* _Instructions to follow_:
Start at the line with "script: keychain initialize" in the records below, stop at the line with "Instead of specifying", and return every line in that span exactly, the two end lines included.

(Stored data)
▼▼▼
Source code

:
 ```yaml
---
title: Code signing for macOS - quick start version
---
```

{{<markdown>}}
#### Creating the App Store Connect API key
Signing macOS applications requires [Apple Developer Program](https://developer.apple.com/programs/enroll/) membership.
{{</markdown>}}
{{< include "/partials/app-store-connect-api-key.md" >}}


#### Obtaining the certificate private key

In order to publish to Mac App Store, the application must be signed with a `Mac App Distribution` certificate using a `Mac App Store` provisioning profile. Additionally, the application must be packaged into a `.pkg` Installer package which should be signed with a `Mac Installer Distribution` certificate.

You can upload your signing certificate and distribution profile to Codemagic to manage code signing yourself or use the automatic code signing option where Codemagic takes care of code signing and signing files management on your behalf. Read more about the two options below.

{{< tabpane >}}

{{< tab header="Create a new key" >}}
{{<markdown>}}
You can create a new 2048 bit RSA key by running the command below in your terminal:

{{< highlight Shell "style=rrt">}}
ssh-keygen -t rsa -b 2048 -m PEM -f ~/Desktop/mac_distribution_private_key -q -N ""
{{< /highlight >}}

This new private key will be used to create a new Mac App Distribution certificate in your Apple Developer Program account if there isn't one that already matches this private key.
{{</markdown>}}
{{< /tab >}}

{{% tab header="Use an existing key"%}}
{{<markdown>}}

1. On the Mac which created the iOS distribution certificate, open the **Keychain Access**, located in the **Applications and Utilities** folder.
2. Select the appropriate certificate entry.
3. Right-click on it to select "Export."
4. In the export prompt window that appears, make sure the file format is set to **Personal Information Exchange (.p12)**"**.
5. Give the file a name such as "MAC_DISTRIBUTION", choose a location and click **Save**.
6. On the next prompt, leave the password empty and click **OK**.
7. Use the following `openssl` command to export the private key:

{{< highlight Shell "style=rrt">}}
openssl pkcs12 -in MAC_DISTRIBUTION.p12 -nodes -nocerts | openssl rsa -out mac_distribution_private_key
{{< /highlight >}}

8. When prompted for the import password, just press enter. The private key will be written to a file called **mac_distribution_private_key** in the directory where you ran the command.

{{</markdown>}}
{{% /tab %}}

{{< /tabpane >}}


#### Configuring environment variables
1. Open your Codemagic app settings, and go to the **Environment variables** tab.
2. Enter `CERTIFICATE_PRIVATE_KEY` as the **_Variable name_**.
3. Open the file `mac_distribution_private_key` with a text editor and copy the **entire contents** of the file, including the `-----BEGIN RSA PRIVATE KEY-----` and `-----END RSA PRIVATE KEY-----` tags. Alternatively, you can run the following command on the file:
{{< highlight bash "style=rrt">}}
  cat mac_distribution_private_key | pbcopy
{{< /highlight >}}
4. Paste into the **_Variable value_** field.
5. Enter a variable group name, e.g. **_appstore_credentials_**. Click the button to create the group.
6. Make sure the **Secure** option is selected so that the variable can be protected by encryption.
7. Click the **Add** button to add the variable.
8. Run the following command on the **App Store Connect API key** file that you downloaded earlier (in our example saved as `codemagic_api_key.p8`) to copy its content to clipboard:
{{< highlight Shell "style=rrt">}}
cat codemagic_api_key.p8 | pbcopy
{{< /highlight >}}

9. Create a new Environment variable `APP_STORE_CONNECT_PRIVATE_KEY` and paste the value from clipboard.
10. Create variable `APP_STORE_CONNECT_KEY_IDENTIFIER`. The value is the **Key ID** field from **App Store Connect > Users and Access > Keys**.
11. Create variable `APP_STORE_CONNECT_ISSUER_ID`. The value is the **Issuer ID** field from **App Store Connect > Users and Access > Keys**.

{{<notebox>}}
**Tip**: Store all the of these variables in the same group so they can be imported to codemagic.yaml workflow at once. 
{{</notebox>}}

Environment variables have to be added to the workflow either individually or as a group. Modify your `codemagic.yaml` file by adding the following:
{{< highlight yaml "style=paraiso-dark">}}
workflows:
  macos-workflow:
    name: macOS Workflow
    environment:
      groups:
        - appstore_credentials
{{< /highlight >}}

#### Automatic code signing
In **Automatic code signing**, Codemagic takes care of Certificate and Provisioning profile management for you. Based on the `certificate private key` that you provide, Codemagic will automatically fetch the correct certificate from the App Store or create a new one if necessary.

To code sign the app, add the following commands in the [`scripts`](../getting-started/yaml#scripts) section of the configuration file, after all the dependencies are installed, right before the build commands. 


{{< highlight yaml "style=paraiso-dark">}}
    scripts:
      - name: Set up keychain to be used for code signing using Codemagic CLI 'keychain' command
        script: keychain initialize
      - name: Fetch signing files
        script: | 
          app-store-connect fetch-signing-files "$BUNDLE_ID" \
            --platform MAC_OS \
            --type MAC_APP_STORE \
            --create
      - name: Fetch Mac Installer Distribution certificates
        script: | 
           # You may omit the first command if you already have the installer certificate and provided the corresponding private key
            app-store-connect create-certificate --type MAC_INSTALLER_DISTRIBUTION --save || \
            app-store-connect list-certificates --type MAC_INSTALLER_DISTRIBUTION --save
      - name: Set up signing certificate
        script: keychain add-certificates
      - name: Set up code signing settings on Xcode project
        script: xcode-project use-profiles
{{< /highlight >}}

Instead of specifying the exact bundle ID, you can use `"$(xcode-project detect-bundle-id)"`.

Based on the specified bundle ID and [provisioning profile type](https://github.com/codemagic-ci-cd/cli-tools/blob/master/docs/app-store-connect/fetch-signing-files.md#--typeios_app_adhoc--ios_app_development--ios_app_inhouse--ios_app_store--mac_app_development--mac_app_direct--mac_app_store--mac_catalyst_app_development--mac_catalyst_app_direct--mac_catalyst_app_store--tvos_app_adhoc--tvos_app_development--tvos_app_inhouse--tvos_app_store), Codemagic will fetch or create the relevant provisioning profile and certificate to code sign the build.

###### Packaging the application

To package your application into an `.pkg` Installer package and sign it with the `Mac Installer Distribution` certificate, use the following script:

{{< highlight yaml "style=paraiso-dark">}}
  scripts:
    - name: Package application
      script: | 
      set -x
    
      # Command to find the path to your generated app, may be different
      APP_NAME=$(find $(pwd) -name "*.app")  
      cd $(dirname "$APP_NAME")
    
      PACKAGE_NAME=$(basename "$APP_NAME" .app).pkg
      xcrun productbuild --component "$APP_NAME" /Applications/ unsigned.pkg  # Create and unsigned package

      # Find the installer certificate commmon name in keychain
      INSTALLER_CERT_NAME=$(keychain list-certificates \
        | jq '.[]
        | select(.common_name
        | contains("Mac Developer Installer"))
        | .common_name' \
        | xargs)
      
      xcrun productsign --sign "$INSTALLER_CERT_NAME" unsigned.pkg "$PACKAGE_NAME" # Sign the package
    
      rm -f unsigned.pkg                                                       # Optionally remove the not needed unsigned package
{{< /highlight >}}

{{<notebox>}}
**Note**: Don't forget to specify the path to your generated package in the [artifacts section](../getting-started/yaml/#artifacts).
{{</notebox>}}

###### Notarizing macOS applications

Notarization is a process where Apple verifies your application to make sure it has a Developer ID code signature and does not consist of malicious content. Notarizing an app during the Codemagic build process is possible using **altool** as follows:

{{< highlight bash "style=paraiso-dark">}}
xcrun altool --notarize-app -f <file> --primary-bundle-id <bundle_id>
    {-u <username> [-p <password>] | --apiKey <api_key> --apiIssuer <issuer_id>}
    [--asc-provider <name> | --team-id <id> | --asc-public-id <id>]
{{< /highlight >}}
▲▲▲
* _Exercise output_:
        script: keychain initialize
      - name: Fetch signing files
        script: | 
          app-store-connect fetch-signing-files "$BUNDLE_ID" \
            --platform MAC_OS \
            --type MAC_APP_STORE \
            --create
      - name: Fetch Mac Installer Distribution certificates
        script: | 
           # You may omit the first command if you already have the installer certificate and provided the corresponding private key
            app-store-connect create-certificate --type MAC_INSTALLER_DISTRIBUTION --save || \
            app-store-connect list-certificates --type MAC_INSTALLER_DISTRIBUTION --save
      - name: Set up signing certificate
        script: keychain add-certificates
      - name: Set up code signing settings on Xcode project
        script: xcode-project use-profiles
{{< /highlight >}}

Instead of specifying the exact bundle ID, you can use `"$(xcode-project detect-bundle-id)"`.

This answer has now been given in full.